Meanwhile the three collections cited for smithii are from Florida and southeastern Michigan (which is farther north than the Ohio collections); this apparently justifies stating the mushroom has "often been encountered in the United States west and south of the Appalachian Mountains (east of the Great Plains)." Three collections do not constitute "often," and confidently stating a range for either smithii or borealis on the basis of seven collections, one of which is aberrant, would result in a hasty, sustained objection on Law and Order for "assuming facts not in evidence."
Spore Size
One needs to have compared a lot of spores from a lot of collections before declaring differences. The Davoodian paper (2020) decides that smithii and borealis can be separated on spore dimensions after examining seven collections. Spores of smithii measure "6–10 x 4–5 µm," while borealis spores are "(8.0–)8.8–11(–12) x 4.8–5.6(–6.4) µm." The parentheticals in the borealis numbers are meant to represent "outliers," according to the Materials & Methods section of the paper. With these measurements the authors conclude that "G. smithii . . . has smaller and less elongated spores than G. borealis." But take a look at this:

Spores here, in one of my collections from the castaneus group, range from 5.5 x 4 µm to 11.5 x 6 µm, and this variability is present in many of the 14 North American collections in my herbarium. Which species would you assign to this collection, based on the measurements? The length and width span the entire stated range for both species, including the supposed outliers.

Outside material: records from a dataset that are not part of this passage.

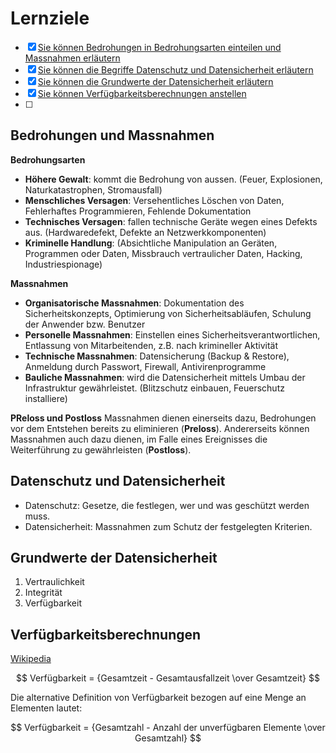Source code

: # Lernziele
- [x] [Sie können Bedrohungen in Bedrohungsarten einteilen und Massnahmen erläutern](#bedrohungen-und-massnahmen)
- [x] [Sie können die Begriffe Datenschutz und Datensicherheit erläutern](#datenschutz-und-datensicherheit)
- [x] [Sie können die Grundwerte der Datensicherheit erläutern](#grundwerte-der-datensicherheit)
- [x] [Sie können Verfügbarkeitsberechnungen anstellen](#verfügbarkeitsberechnungen)
- [ ] 

## Bedrohungen und Massnahmen

**Bedrohungsarten**
- **Höhere Gewalt**: kommt die Bedrohung von aussen. (Feuer, Explosionen, Naturkatastrophen, Stromausfall)
- **Menschliches Versagen**: Versehentliches Löschen von Daten, Fehlerhaftes Programmieren, Fehlende Dokumentation
- **Technisches Versagen**: fallen technische Geräte wegen eines Defekts aus. (Hardwaredefekt, Defekte an Netzwerkkomponenten)
- **Kriminelle Handlung**: (Absichtliche Manipulation an Geräten, Programmen oder Daten, Missbrauch vertraulicher Daten, Hacking, Industriespionage)

**Massnahmen**
- **Organisatorische Massnahmen**: Dokumentation des Sicherheitskonzepts, Optimierung von Sicherheitsabläufen, Schulung der Anwender bzw. Benutzer
- **Personelle Massnahmen**: Einstellen eines Sicherheitsverantwortlichen, Entlassung von Mitarbeitenden, z.B. nach krimineller Aktivität
- **Technische Massnahmen**: Datensicherung (Backup & Restore), Anmeldung durch Passwort, Firewall, Antivirenprogramme
- **Bauliche Massnahmen**:  wird die Datensicherheit mittels Umbau der Infrastruktur gewährleistet. (Blitzschutz einbauen, Feuerschutz installiere)

**PReloss und Postloss**
Massnahmen dienen einerseits dazu, Bedrohungen vor dem Entstehen bereits zu eliminieren (**Preloss**). Andererseits können Massnahmen auch dazu dienen, im Falle eines Ereignisses die Weiterführung zu gewährleisten (**Postloss**).

## Datenschutz und Datensicherheit
- Datenschutz: Gesetze, die festlegen, wer und was geschützt werden muss.
- Datensicherheit: Massnahmen zum Schutz der festgelegten Kriterien.

## Grundwerte der Datensicherheit
1. Vertraulichkeit
2. Integrität
3. Verfügbarkeit

## Verfügbarkeitsberechnungen
[Wikipedia](https://de.wikipedia.org/wiki/Verf%C3%BCgbarkeit)

$$ Verfügbarkeit = {Gesamtzeit - Gesamtausfallzeit \over Gesamtzeit} $$

Die alternative Definition von Verfügbarkeit bezogen auf eine Menge an Elementen lautet:

$$ Verfügbarkeit = {Gesamtzahl - Anzahl der unverfügbaren Elemente \over Gesamtzahl} $$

This mistake, stating microscopic differences with confidence on the basis of insufficient data, is one I have made several times over the years—perhaps most egregiously when I named a morel Morchella capitata due to the microscopic "capitate elements on the sterile ridges" (Kuo et al. 2012) after examining a single holotype specimen. So I hope it is clear I do not intend to be righteous in these criticisms; I just want to establish with evidence and documentation that Gyroporus borealis and smithii, if you believe they qualify as distinct phylogenetic species, cannot actually be reliably separated with spore measurements—or with colors or distribution.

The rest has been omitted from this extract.